Required work: Extract all records. Keep each one exact.

Records to use:
+ + + +
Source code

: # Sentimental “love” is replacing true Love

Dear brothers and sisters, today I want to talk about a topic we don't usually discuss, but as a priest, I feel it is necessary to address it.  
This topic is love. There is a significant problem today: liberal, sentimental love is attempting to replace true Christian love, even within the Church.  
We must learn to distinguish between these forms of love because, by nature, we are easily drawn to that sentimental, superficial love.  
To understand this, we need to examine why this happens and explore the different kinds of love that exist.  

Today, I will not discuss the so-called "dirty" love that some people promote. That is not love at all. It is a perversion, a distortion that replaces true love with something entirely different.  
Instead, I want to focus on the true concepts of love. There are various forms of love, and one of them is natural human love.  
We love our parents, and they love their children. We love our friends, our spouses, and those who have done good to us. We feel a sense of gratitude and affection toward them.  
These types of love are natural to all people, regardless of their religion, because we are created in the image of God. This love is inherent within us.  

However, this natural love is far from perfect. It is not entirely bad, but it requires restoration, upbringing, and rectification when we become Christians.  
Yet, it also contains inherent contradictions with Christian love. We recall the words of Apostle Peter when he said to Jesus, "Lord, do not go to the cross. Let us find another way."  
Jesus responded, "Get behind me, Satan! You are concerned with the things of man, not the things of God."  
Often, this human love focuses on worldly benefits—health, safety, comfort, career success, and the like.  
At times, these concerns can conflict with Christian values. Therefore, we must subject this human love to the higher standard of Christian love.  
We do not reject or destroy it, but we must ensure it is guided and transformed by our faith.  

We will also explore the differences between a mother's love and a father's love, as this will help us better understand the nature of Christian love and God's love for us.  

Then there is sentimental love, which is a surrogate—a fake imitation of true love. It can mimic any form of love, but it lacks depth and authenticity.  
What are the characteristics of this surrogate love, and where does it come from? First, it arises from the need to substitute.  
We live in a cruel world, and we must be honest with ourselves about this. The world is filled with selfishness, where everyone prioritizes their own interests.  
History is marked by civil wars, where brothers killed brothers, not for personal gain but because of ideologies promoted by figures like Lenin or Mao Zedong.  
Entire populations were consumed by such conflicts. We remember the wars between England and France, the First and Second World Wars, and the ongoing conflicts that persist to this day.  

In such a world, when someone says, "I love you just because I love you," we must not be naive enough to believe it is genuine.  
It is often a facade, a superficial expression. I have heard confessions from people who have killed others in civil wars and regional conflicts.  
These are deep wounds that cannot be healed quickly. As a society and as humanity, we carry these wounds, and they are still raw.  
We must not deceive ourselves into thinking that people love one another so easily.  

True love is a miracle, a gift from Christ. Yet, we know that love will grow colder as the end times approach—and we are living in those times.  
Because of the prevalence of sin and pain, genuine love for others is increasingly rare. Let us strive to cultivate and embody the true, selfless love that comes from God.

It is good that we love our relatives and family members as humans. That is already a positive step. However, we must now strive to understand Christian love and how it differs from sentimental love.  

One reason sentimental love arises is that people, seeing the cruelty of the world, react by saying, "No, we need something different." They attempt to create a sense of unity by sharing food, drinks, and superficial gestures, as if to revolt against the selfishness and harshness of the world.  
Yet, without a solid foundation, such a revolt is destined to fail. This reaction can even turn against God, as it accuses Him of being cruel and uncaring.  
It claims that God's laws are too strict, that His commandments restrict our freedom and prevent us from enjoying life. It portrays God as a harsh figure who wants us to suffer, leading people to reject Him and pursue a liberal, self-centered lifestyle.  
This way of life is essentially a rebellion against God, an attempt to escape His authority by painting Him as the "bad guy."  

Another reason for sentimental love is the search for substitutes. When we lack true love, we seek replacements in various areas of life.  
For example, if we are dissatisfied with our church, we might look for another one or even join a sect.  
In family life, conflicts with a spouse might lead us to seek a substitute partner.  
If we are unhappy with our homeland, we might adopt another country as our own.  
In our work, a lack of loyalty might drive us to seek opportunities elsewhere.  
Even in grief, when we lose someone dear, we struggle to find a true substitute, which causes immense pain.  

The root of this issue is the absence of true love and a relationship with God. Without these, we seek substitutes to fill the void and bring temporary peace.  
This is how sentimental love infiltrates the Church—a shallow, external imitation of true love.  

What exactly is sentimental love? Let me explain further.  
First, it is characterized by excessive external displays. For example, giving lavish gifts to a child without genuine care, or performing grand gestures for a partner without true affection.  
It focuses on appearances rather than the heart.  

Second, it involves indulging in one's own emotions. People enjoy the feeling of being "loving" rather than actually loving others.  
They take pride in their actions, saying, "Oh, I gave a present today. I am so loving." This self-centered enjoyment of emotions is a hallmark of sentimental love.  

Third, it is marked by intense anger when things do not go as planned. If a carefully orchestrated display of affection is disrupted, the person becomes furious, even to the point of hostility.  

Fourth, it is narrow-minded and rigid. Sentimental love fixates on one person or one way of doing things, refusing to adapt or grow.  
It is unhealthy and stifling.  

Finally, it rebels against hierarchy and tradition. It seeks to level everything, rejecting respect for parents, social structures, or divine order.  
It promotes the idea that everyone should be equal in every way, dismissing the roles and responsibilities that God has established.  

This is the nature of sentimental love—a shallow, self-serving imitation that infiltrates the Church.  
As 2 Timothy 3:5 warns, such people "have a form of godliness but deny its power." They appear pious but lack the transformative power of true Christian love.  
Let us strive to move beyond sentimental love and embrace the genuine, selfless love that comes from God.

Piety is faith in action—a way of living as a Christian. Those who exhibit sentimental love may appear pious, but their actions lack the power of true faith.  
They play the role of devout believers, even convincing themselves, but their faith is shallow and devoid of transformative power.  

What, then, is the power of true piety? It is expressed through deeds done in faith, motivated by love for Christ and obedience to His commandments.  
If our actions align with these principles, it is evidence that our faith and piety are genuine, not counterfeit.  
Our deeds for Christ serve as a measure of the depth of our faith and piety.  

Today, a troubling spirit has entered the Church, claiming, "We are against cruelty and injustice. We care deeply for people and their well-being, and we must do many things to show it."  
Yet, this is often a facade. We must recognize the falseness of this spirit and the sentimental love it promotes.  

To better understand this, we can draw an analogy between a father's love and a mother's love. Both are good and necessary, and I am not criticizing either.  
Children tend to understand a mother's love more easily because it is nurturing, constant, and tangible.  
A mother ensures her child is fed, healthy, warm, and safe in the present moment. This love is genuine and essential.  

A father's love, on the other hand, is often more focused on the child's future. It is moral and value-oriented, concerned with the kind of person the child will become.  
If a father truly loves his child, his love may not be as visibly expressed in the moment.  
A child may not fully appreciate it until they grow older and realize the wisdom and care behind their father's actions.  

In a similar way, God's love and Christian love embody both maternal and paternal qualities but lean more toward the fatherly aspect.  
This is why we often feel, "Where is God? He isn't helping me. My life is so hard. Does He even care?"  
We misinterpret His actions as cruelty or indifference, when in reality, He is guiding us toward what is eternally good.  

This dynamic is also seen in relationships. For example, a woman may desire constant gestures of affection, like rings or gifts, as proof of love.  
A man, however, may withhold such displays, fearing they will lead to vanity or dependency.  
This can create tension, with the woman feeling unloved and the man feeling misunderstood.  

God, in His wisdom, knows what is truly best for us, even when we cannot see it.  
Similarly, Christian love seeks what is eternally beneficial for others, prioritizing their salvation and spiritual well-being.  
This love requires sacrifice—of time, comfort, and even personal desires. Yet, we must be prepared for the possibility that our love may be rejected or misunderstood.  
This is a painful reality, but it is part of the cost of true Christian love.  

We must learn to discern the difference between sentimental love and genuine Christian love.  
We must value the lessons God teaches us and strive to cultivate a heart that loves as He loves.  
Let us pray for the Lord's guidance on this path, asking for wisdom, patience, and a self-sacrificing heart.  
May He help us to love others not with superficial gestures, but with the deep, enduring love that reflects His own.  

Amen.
+ + + +
Exercise solution:
Source code

: # Sentimental “love” is replacing true Love

Dear brothers and sisters, today I want to talk about a topic we don't usually discuss, but as a priest, I feel it is necessary to address it.  
This topic is love. There is a significant problem today: liberal, sentimental love is attempting to replace true Christian love, even within the Church.  
We must learn to distinguish between these forms of love because, by nature, we are easily drawn to that sentimental, superficial love.  
To understand this, we need to examine why this happens and explore the different kinds of love that exist.  

Today, I will not discuss the so-called "dirty" love that some people promote. That is not love at all. It is a perversion, a distortion that replaces true love with something entirely different.  
Instead, I want to focus on the true concepts of love. There are various forms of love, and one of them is natural human love.  
We love our parents, and they love their children. We love our friends, our spouses, and those who have done good to us. We feel a sense of gratitude and affection toward them.  
These types of love are natural to all people, regardless of their religion, because we are created in the image of God. This love is inherent within us.  

However, this natural love is far from perfect. It is not entirely bad, but it requires restoration, upbringing, and rectification when we become Christians.  
Yet, it also contains inherent contradictions with Christian love. We recall the words of Apostle Peter when he said to Jesus, "Lord, do not go to the cross. Let us find another way."  
Jesus responded, "Get behind me, Satan! You are concerned with the things of man, not the things of God."  
Often, this human love focuses on worldly benefits—health, safety, comfort, career success, and the like.  
At times, these concerns can conflict with Christian values. Therefore, we must subject this human love to the higher standard of Christian love.  
We do not reject or destroy it, but we must ensure it is guided and transformed by our faith.  

We will also explore the differences between a mother's love and a father's love, as this will help us better understand the nature of Christian love and God's love for us.  

Then there is sentimental love, which is a surrogate—a fake imitation of true love. It can mimic any form of love, but it lacks depth and authenticity.  
What are the characteristics of this surrogate love, and where does it come from? First, it arises from the need to substitute.  
We live in a cruel world, and we must be honest with ourselves about this. The world is filled with selfishness, where everyone prioritizes their own interests.  
History is marked by civil wars, where brothers killed brothers, not for personal gain but because of ideologies promoted by figures like Lenin or Mao Zedong.  
Entire populations were consumed by such conflicts. We remember the wars between England and France, the First and Second World Wars, and the ongoing conflicts that persist to this day.  

In such a world, when someone says, "I love you just because I love you," we must not be naive enough to believe it is genuine.  
It is often a facade, a superficial expression. I have heard confessions from people who have killed others in civil wars and regional conflicts.  
These are deep wounds that cannot be healed quickly. As a society and as humanity, we carry these wounds, and they are still raw.  
We must not deceive ourselves into thinking that people love one another so easily.  

True love is a miracle, a gift from Christ. Yet, we know that love will grow colder as the end times approach—and we are living in those times.  
Because of the prevalence of sin and pain, genuine love for others is increasingly rare. Let us strive to cultivate and embody the true, selfless love that comes from God.

It is good that we love our relatives and family members as humans. That is already a positive step. However, we must now strive to understand Christian love and how it differs from sentimental love.  

One reason sentimental love arises is that people, seeing the cruelty of the world, react by saying, "No, we need something different." They attempt to create a sense of unity by sharing food, drinks, and superficial gestures, as if to revolt against the selfishness and harshness of the world.  
Yet, without a solid foundation, such a revolt is destined to fail. This reaction can even turn against God, as it accuses Him of being cruel and uncaring.  
It claims that God's laws are too strict, that His commandments restrict our freedom and prevent us from enjoying life. It portrays God as a harsh figure who wants us to suffer, leading people to reject Him and pursue a liberal, self-centered lifestyle.  
This way of life is essentially a rebellion against God, an attempt to escape His authority by painting Him as the "bad guy."  

Another reason for sentimental love is the search for substitutes. When we lack true love, we seek replacements in various areas of life.  
For example, if we are dissatisfied with our church, we might look for another one or even join a sect.  
In family life, conflicts with a spouse might lead us to seek a substitute partner.  
If we are unhappy with our homeland, we might adopt another country as our own.  
In our work, a lack of loyalty might drive us to seek opportunities elsewhere.  
Even in grief, when we lose someone dear, we struggle to find a true substitute, which causes immense pain.  

The root of this issue is the absence of true love and a relationship with God. Without these, we seek substitutes to fill the void and bring temporary peace.  
This is how sentimental love infiltrates the Church—a shallow, external imitation of true love.  

What exactly is sentimental love? Let me explain further.  
First, it is characterized by excessive external displays. For example, giving lavish gifts to a child without genuine care, or performing grand gestures for a partner without true affection.  
It focuses on appearances rather than the heart.  

Second, it involves indulging in one's own emotions. People enjoy the feeling of being "loving" rather than actually loving others.  
They take pride in their actions, saying, "Oh, I gave a present today. I am so loving." This self-centered enjoyment of emotions is a hallmark of sentimental love.  

Third, it is marked by intense anger when things do not go as planned. If a carefully orchestrated display of affection is disrupted, the person becomes furious, even to the point of hostility.  

Fourth, it is narrow-minded and rigid. Sentimental love fixates on one person or one way of doing things, refusing to adapt or grow.  
It is unhealthy and stifling.  

Finally, it rebels against hierarchy and tradition. It seeks to level everything, rejecting respect for parents, social structures, or divine order.  
It promotes the idea that everyone should be equal in every way, dismissing the roles and responsibilities that God has established.  

This is the nature of sentimental love—a shallow, self-serving imitation that infiltrates the Church.  
As 2 Timothy 3:5 warns, such people "have a form of godliness but deny its power." They appear pious but lack the transformative power of true Christian love.  
Let us strive to move beyond sentimental love and embrace the genuine, selfless love that comes from God.

Piety is faith in action—a way of living as a Christian. Those who exhibit sentimental love may appear pious, but their actions lack the power of true faith.  
They play the role of devout believers, even convincing themselves, but their faith is shallow and devoid of transformative power.  

What, then, is the power of true piety? It is expressed through deeds done in faith, motivated by love for Christ and obedience to His commandments.  
If our actions align with these principles, it is evidence that our faith and piety are genuine, not counterfeit.  
Our deeds for Christ serve as a measure of the depth of our faith and piety.  

Today, a troubling spirit has entered the Church, claiming, "We are against cruelty and injustice. We care deeply for people and their well-being, and we must do many things to show it."  
Yet, this is often a facade. We must recognize the falseness of this spirit and the sentimental love it promotes.  

To better understand this, we can draw an analogy between a father's love and a mother's love. Both are good and necessary, and I am not criticizing either.  
Children tend to understand a mother's love more easily because it is nurturing, constant, and tangible.  
A mother ensures her child is fed, healthy, warm, and safe in the present moment. This love is genuine and essential.  

A father's love, on the other hand, is often more focused on the child's future. It is moral and value-oriented, concerned with the kind of person the child will become.  
If a father truly loves his child, his love may not be as visibly expressed in the moment.  
A child may not fully appreciate it until they grow older and realize the wisdom and care behind their father's actions.  

In a similar way, God's love and Christian love embody both maternal and paternal qualities but lean more toward the fatherly aspect.  
This is why we often feel, "Where is God? He isn't helping me. My life is so hard. Does He even care?"  
We misinterpret His actions as cruelty or indifference, when in reality, He is guiding us toward what is eternally good.  

This dynamic is also seen in relationships. For example, a woman may desire constant gestures of affection, like rings or gifts, as proof of love.  
A man, however, may withhold such displays, fearing they will lead to vanity or dependency.  
This can create tension, with the woman feeling unloved and the man feeling misunderstood.  

God, in His wisdom, knows what is truly best for us, even when we cannot see it.  
Similarly, Christian love seeks what is eternally beneficial for others, prioritizing their salvation and spiritual well-being.  
This love requires sacrifice—of time, comfort, and even personal desires. Yet, we must be prepared for the possibility that our love may be rejected or misunderstood.  
This is a painful reality, but it is part of the cost of true Christian love.  

We must learn to discern the difference between sentimental love and genuine Christian love.  
We must value the lessons God teaches us and strive to cultivate a heart that loves as He loves.  
Let us pray for the Lord's guidance on this path, asking for wisdom, patience, and a self-sacrificing heart.  
May He help us to love others not with superficial gestures, but with the deep, enduring love that reflects His own.  

Amen.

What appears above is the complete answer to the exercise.